Find the line with "- Include comments" in the records below. Copy it and every line after it, up to and including the line with "### What it".

______________________________

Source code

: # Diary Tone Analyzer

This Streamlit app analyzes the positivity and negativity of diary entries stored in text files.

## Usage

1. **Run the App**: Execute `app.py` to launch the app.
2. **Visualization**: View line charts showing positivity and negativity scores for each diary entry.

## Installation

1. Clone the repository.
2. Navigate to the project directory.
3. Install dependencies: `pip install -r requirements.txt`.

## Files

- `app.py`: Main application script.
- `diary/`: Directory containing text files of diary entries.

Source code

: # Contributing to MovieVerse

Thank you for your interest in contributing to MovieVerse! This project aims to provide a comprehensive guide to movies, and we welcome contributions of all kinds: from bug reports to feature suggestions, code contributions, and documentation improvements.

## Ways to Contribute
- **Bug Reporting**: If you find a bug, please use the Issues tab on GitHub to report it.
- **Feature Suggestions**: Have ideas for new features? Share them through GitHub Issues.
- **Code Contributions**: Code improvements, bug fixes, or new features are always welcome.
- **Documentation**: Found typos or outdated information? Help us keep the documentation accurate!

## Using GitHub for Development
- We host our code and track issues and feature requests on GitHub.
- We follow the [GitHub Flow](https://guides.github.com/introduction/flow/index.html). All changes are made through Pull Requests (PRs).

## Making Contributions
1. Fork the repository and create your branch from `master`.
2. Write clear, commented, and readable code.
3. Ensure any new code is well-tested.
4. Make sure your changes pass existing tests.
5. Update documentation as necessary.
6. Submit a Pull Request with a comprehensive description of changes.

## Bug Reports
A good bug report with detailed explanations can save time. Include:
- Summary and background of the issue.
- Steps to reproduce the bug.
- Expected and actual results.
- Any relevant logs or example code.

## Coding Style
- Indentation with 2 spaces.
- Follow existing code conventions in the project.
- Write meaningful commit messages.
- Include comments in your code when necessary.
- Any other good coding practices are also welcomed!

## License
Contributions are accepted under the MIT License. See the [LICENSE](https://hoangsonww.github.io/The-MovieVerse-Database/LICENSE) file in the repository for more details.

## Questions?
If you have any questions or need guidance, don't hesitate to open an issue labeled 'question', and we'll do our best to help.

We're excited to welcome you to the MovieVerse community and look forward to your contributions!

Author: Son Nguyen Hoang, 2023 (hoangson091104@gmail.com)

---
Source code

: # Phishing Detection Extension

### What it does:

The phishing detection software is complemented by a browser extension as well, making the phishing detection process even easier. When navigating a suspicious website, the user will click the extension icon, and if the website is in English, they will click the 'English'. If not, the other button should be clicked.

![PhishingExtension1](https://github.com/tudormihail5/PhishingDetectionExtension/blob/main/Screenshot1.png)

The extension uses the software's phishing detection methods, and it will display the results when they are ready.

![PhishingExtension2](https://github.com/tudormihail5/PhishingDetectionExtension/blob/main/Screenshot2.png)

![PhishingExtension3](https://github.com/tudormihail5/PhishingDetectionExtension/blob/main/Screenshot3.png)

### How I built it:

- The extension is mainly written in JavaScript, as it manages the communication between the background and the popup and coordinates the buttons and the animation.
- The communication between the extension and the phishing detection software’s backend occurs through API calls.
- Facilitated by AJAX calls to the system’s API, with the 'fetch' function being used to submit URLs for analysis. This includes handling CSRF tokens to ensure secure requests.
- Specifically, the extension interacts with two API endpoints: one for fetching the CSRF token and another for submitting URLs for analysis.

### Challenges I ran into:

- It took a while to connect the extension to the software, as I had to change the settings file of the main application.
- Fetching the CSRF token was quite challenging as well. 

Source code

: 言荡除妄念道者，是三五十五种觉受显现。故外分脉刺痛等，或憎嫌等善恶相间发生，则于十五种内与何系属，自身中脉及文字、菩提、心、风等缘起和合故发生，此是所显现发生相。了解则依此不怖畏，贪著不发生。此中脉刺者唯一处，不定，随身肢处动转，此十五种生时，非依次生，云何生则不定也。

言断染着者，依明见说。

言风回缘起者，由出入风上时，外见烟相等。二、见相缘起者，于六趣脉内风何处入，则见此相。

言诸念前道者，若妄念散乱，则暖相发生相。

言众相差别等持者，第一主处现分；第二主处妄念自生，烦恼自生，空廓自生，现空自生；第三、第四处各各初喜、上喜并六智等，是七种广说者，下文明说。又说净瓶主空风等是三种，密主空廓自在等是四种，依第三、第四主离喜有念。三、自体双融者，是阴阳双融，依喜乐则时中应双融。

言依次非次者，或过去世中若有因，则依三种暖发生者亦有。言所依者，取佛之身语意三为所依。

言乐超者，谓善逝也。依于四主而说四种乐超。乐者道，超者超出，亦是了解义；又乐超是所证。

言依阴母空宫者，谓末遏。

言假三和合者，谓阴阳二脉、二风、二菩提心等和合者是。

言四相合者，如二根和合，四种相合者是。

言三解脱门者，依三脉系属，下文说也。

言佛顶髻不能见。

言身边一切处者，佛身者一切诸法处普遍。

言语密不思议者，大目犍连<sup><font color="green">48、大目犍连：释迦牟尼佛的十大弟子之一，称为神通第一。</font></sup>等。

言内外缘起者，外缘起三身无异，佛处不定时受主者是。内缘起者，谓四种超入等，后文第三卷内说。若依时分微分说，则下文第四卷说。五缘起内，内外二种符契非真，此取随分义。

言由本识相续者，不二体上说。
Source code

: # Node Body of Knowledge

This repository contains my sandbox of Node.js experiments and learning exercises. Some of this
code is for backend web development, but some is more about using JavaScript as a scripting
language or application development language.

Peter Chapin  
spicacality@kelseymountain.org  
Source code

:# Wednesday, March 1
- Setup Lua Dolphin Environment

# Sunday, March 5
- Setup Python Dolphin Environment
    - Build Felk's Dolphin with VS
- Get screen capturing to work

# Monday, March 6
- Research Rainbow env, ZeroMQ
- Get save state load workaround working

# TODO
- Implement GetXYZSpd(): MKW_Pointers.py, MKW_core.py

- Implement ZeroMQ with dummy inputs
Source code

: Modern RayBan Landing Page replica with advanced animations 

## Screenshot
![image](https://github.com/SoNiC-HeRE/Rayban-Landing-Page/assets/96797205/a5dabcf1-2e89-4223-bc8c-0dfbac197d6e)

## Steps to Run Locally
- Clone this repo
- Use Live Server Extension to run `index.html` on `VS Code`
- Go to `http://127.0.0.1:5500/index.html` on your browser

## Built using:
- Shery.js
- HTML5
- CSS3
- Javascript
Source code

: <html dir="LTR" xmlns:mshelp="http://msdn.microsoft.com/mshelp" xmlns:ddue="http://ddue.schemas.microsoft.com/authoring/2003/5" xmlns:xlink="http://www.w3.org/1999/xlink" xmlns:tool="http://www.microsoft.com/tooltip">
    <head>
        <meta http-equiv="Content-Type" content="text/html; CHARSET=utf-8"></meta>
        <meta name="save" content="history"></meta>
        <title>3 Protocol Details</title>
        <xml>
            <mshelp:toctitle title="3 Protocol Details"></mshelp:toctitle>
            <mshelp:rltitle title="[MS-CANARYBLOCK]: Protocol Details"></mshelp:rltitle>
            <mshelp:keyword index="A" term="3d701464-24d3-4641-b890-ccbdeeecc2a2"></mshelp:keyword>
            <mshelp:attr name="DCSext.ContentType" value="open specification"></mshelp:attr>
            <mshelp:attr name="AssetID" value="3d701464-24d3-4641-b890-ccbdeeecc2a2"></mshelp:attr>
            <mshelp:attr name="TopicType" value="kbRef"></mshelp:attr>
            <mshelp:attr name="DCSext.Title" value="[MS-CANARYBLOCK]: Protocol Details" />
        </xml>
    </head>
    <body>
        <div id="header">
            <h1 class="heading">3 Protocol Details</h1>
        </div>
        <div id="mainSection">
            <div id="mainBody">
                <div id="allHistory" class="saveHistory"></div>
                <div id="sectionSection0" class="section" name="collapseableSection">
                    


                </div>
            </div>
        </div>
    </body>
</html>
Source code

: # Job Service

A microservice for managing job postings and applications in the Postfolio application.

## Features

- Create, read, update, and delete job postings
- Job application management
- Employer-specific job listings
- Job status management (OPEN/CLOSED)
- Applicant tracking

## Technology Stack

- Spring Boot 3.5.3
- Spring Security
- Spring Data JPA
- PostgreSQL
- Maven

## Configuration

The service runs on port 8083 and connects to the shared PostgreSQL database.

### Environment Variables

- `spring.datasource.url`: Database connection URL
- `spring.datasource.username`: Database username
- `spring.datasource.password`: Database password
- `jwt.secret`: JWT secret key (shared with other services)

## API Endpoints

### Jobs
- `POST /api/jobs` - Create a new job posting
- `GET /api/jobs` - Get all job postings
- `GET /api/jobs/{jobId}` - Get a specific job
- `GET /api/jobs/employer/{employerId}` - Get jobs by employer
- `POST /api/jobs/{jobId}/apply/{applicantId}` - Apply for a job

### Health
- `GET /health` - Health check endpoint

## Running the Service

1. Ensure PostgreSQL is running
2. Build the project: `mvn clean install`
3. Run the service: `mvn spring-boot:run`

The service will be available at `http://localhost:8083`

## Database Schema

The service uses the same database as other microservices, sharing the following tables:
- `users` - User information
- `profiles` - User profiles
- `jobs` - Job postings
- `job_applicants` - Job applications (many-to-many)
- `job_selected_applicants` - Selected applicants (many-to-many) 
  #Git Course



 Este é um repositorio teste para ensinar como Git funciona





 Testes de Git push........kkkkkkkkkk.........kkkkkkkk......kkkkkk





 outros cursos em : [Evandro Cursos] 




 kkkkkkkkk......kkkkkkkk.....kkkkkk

______________________________

◆ **Solved exercise**:
- Include comments in your code when necessary.
- Any other good coding practices are also welcomed!

## License
Contributions are accepted under the MIT License. See the [LICENSE](https://hoangsonww.github.io/The-MovieVerse-Database/LICENSE) file in the repository for more details.

## Questions?
If you have any questions or need guidance, don't hesitate to open an issue labeled 'question', and we'll do our best to help.

We're excited to welcome you to the MovieVerse community and look forward to your contributions!

Author: Son Nguyen Hoang, 2023 (hoangson091104@gmail.com)

---
Source code

: # Phishing Detection Extension

### What it does:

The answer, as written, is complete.